Korea is years away from nuclear capacity — our detection capabilities need to be upgraded for when it occurs.
Sang-hun 15 — Choe Sang-hun, Pulitzer Prize winning journalist, B.A. in Economics from Yeungnam University, 2015 (“North Korea Claims it Has Built Small Nuclear Warheads,” New York Times, May 20th, accessible online at http://www.nytimes.com/2015/05/21/world/asia/north-korea-claims-it-has-built-small-nuclear-warheads.html?ref=topics&gwh=31AE2434E90C8F3D553433E9E11563E1&gwt=pay, accessed on 6-23-15)
North Korea said the May 8 test involved successfully launching a strategic missile from a submarine. But some analysts have since questioned the claim, saying that some of the photographs of the episode that North Korea released may have been altered and that the test launch may have been conducted from a submerged barge, rather than a submarine.
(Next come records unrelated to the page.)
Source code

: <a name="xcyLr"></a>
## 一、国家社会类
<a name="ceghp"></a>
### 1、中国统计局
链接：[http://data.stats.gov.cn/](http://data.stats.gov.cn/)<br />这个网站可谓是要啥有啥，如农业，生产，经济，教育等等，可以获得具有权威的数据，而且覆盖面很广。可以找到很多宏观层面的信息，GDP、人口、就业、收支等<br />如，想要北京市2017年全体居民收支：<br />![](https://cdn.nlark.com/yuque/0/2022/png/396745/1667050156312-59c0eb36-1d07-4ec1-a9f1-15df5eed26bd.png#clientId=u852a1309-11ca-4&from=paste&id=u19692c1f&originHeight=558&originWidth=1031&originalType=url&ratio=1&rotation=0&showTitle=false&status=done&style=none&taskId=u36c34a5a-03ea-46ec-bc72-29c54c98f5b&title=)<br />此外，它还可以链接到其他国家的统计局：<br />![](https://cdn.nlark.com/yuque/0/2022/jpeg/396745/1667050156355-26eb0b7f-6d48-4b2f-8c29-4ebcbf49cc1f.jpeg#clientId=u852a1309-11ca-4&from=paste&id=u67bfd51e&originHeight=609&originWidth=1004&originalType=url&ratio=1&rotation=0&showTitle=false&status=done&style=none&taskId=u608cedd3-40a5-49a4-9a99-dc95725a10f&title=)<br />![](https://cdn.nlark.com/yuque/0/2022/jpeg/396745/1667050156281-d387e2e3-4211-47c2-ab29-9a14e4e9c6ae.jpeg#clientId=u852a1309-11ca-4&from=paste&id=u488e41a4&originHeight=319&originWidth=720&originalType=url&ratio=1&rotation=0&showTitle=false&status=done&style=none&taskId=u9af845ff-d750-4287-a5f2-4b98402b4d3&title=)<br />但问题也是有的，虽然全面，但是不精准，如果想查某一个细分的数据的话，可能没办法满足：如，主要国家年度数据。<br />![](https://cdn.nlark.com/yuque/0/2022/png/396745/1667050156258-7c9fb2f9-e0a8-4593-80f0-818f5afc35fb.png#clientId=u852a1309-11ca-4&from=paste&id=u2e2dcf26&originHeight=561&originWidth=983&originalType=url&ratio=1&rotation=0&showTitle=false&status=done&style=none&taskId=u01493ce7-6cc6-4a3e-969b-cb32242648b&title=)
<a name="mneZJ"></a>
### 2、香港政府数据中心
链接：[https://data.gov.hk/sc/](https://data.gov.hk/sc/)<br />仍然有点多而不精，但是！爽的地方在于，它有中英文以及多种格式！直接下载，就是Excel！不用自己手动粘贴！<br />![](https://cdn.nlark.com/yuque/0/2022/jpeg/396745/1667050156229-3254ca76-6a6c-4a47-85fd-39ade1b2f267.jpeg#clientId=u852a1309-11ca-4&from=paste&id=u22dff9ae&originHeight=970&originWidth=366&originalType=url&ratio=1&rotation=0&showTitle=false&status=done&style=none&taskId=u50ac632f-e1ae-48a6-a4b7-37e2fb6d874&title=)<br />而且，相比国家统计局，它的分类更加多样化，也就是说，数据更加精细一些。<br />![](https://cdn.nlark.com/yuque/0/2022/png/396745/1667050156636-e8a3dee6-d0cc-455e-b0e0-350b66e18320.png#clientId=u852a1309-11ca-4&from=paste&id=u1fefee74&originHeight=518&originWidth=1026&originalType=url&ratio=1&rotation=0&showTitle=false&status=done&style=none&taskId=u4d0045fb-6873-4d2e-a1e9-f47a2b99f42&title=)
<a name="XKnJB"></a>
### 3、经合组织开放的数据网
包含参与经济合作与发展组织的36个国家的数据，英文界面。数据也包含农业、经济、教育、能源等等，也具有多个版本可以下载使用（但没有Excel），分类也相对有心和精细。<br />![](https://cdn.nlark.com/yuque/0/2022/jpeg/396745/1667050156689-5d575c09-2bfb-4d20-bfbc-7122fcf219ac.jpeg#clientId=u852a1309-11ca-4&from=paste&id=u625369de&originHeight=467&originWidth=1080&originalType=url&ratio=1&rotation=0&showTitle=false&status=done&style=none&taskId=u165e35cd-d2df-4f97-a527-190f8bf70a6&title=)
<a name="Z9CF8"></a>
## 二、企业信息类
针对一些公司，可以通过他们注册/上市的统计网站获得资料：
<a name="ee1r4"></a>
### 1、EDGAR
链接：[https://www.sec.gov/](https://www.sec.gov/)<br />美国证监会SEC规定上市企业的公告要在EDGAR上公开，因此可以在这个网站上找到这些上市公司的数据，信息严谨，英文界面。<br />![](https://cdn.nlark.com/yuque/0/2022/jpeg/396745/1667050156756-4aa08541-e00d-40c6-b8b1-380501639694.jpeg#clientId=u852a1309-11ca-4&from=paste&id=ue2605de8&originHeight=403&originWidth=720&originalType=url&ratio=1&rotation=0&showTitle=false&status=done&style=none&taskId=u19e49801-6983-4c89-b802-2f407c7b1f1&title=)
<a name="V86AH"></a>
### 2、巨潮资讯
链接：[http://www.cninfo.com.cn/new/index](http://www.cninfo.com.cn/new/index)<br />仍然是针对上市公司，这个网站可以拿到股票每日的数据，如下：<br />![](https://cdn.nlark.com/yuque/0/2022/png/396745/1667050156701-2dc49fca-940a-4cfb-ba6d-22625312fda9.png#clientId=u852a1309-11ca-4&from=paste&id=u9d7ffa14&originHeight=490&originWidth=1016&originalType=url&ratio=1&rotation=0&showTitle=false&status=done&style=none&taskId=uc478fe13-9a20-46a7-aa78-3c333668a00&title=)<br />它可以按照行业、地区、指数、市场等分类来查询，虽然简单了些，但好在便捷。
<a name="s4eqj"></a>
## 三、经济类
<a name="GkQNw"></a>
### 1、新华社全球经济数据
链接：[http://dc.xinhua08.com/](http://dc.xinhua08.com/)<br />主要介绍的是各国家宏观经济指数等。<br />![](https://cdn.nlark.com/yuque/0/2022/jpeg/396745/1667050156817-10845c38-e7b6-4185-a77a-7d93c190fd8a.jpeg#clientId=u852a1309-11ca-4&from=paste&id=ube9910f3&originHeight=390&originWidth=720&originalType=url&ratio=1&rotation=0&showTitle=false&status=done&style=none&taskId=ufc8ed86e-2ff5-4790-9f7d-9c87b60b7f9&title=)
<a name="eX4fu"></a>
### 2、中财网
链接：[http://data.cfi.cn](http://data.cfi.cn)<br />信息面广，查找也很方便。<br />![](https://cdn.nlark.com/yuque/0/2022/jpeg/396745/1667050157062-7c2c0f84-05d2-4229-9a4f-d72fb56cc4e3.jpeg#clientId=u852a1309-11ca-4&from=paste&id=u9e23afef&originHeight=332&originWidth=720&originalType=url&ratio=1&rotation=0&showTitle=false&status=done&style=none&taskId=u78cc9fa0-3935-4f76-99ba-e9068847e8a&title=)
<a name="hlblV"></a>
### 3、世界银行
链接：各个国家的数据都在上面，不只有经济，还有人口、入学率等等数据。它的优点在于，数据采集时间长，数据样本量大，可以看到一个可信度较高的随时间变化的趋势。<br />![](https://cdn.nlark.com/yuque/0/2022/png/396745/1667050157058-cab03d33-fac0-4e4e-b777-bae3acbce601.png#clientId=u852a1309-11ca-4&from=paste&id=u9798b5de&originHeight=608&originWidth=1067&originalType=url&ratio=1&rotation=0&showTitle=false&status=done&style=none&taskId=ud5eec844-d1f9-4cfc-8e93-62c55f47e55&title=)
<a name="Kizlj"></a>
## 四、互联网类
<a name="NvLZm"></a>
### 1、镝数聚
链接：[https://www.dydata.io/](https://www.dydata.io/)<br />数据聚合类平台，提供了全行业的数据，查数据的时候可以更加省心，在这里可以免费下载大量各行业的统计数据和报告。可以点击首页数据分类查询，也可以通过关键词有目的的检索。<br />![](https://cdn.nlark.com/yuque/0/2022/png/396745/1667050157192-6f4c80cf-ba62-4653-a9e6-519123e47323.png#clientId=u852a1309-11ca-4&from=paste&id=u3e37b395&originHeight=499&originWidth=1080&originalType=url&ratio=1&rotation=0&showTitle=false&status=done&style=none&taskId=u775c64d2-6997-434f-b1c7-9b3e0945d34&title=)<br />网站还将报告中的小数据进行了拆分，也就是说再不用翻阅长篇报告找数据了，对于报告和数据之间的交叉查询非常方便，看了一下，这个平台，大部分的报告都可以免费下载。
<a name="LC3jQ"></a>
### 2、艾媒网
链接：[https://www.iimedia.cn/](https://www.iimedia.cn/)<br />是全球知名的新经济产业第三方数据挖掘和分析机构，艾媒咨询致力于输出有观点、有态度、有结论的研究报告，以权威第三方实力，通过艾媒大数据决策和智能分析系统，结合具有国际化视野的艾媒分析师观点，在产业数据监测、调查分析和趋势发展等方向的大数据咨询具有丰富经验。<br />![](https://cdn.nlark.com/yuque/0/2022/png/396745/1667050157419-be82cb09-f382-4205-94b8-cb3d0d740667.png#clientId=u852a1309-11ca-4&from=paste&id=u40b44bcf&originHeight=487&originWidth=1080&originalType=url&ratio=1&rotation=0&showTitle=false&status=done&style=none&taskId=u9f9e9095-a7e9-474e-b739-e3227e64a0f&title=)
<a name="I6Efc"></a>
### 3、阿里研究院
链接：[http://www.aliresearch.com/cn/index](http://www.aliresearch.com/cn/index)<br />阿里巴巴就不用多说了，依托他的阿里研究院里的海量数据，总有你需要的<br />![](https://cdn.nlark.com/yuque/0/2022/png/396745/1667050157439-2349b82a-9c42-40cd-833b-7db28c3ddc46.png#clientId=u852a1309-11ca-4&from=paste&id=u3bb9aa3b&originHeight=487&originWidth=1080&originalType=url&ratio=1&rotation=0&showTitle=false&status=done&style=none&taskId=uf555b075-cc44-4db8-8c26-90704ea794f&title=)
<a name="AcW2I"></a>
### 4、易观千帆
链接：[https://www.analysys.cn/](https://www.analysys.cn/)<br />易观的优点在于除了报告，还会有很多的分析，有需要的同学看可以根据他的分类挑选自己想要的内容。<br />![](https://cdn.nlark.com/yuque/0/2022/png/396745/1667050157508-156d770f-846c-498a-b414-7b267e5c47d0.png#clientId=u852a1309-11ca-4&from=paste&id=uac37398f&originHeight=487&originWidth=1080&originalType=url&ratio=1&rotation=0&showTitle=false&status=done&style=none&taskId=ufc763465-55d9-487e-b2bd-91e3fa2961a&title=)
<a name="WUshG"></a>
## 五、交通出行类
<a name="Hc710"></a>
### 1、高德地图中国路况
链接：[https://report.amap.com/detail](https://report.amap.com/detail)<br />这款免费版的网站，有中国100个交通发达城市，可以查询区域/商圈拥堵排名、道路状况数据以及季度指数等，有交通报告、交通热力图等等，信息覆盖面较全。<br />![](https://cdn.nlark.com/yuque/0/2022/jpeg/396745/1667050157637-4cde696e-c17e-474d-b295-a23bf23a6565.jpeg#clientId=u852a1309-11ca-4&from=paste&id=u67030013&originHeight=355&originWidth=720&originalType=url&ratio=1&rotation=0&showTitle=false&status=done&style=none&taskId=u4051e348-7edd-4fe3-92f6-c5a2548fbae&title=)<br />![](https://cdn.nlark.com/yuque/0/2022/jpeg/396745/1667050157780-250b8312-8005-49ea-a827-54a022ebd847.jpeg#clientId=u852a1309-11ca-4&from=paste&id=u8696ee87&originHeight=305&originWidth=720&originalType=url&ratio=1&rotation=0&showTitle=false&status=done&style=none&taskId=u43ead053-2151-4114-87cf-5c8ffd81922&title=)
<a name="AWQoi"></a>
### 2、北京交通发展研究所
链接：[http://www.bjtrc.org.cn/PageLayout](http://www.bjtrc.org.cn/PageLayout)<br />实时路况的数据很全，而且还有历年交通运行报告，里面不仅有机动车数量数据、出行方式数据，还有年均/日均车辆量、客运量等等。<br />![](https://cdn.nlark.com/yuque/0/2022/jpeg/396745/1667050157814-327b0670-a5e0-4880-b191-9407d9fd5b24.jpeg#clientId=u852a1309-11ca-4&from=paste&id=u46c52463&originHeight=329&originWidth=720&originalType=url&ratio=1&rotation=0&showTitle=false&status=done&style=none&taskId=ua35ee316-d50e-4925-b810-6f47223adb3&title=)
Speaking at the Center for Strategic and International Studies in Washington on Tuesday, Adm. James A. Winnefeld Jr., vice chairman of the Joint Chiefs of Staff of the United States, voiced similar misgivings.
“They have not gotten as far as their clever video editors and spinmeisters would have us believe,” Admiral Winnefeld said. “They are many years away from developing this capability. But if they are eventually able to do so, it will present a hard-to-detect danger for Japan and South Korea, as well as our service members stationed in the region.”